- **Your assignment**: Check each line below for the word "built", and copy those that have it.

- **Data extracted from a collection**:

= = =

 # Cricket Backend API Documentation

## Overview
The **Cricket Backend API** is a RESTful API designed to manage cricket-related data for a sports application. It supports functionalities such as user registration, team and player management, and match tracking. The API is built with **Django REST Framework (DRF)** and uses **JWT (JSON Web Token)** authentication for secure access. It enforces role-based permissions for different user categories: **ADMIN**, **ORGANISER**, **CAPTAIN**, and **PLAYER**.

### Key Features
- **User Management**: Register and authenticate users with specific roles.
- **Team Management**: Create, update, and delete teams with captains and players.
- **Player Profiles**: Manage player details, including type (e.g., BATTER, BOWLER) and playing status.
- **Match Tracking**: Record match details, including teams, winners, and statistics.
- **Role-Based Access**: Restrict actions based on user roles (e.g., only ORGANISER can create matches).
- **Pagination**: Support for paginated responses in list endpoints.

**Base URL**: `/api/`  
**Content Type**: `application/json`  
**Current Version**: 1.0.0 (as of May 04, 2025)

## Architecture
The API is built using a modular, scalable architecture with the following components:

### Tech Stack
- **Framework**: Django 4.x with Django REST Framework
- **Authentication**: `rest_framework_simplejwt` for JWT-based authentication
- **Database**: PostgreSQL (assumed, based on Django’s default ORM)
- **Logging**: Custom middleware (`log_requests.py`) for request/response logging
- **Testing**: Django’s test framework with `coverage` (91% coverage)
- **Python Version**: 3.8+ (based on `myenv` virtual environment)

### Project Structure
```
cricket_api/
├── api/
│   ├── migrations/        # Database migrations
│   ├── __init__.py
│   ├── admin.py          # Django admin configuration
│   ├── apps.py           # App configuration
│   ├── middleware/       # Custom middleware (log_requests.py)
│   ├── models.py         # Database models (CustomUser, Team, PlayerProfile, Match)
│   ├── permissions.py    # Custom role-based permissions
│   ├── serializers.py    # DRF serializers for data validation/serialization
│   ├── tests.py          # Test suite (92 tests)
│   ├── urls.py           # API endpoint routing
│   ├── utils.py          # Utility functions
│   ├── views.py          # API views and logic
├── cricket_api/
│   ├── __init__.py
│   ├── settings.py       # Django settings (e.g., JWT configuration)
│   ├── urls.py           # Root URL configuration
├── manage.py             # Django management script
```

= = =

- **Solution to the exercise**:
The **Cricket Backend API** is a RESTful API designed to manage cricket-related data for a sports application. It supports functionalities such as user registration, team and player management, and match tracking. The API is built with **Django REST Framework (DRF)** and uses **JWT (JSON Web Token)** authentication for secure access. It enforces role-based permissions for different user categories: **ADMIN**, **ORGANISER**, **CAPTAIN**, and **PLAYER**.
The API is built using a modular, scalable architecture with the following components:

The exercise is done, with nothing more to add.